Kanser, her iki insandan birinin hayatı boyunca en azından bir kere yaşadığı bir hastalık. Bence saklamak insanlara fayda yerine zarar veriyor. Hem neden kanserle savaşacak kadar güçlü olduğumuzu saklayalım ki! Kanser güçlü ama biz daha güçlüyüz! Ve bence bu muhteşem bir şey. Utanmaya, çekinmeye, kendimize acımaya gerek yok… Pes etmeyeceğiz, tedavi olup kaldığımız yerden hayata devam edeceğiz.

Tedavinin hangi aşamasındasın?
Şu an son aşamadayım. Radyoterapi ve kemoterapiyi aynı anda alıyorum. Moralim yerinde. Yeni Youtube videoları çekmenin peşindeyim…

SADECE SAÇLARIM DÖKÜLECEK DİYE AĞLADIM AMA KELLİK DE YAKIŞTI!

İnsanlar genelde kanserden korkar, panik olur… Sen bu duyguyu nasıl aştın?
Teşhisten bu yana sadece bir kere kanserle ilgili ağladım: ilk duyduğum gün. O da saçlarım dökülecek diye. Ama kellik de yakıştı bana. Zaten sonra bunu da takmamaya karar verdim. Dürüst olmak gerekirse ben başından beri kanserimi çok ciddiye almadım. Sanırım hâlâ almıyorum. Çünkü beni yenebileceğini düşünmüyorum.
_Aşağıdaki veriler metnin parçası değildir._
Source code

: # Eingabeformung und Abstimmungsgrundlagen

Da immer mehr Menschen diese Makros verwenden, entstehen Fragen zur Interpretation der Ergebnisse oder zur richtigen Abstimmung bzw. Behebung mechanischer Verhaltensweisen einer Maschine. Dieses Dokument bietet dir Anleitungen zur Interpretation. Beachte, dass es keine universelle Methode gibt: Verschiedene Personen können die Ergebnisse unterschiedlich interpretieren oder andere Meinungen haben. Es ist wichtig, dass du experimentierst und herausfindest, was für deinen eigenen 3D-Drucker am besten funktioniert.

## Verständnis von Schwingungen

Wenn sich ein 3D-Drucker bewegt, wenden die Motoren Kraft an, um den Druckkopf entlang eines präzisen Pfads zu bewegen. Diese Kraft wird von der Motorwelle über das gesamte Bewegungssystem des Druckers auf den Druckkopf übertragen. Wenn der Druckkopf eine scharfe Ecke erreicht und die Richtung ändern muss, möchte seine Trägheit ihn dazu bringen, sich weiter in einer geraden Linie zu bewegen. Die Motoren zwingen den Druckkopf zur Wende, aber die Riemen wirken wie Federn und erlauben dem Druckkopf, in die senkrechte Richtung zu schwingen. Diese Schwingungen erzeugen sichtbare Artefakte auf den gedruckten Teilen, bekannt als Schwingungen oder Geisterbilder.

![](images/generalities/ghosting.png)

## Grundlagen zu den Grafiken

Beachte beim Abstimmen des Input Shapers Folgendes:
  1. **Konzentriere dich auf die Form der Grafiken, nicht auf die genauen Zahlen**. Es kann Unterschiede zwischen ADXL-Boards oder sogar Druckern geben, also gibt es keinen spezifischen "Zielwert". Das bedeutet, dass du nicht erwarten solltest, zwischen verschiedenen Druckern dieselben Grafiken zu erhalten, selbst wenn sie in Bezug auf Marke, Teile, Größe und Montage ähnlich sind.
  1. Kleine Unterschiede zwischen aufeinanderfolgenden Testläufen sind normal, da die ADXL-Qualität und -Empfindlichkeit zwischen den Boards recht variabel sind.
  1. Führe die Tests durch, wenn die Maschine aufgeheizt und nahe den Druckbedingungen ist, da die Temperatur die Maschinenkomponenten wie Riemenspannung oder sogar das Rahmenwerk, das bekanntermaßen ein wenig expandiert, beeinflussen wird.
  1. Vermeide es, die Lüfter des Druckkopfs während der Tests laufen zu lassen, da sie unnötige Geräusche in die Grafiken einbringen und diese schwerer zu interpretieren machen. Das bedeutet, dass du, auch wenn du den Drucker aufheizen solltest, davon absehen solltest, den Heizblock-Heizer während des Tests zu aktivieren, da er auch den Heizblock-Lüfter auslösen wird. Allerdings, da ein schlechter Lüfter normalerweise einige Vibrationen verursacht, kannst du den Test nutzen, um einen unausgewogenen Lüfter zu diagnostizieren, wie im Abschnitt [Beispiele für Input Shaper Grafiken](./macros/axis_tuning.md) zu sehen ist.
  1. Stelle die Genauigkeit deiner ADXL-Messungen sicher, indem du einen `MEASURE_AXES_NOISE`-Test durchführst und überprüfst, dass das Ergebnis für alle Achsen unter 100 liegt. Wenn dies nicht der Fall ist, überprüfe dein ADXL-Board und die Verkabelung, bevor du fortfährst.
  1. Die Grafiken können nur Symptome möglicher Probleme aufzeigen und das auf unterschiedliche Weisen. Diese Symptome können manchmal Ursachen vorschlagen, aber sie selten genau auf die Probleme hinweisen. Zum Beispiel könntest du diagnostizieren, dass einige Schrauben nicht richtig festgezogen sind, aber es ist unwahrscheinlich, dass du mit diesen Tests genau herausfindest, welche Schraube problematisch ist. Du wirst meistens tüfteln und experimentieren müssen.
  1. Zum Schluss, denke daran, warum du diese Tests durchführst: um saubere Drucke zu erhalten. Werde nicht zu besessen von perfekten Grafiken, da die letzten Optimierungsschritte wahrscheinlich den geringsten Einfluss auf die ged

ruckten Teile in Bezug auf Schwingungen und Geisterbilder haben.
Kanser olduğunu nasıl öğrendin?
Mart sonuydu. Babam ve annem normalden biraz daha garip davranıyorlardı. Babam çok sessizdi ve ne desem “Tamam” diyordu. İstediğim hiçbir şeye karşı çıkmıyordu. Bir şeylerden şüphelendim. Bir de babamın yanındayken ona bir arkadaşından mesaj geldi. Mesaj sanırım, “Melisa’yı yeni duydum, çok geçmiş olsun” gibi bir şeydi. Bunu görünce ne olduğunu merak ettim ve babama fotoğraf çekeceğimi söyleyerek onun telefonunu alıp başka bir odaya gittim. Ve cebindeki mesajdan bana Ewing sarkomu teşhisi konulduğunu öğrendim. Birkaç gün sonra da doktor bana söyledi zaten…

O andaki tepkin ne oldu?
Büyük bir reaksiyon göstermedim. Çünkü iyileşeceğime ilk andan itibaren inanıyordum. Korkmadım da. Sadece saçım gidecek diye üzüldüm. O da geçti sonra. İngiltere’deki arkadaşlarıma mesaj attım, şok oldular. İlk bir ay içinde Hannah, Luca ve Victoria bana mektup ve hediyeler gönderdi ama sonra onlar da hastalığıma alıştı. Ben olabildiğince normal hayatımı sürdürdüm. Tedavi ilk başladığından bu yana üç kere de onları ziyaret ettim.

Türkiye’deki arkadaşların?
Herkes önce bir şaşırıyor. En yakın arkadaşım Irmak da çok üzüldü ama benim çok takmadığımı görünce o da rahatladı. Birçok kez ziyaretime geldi.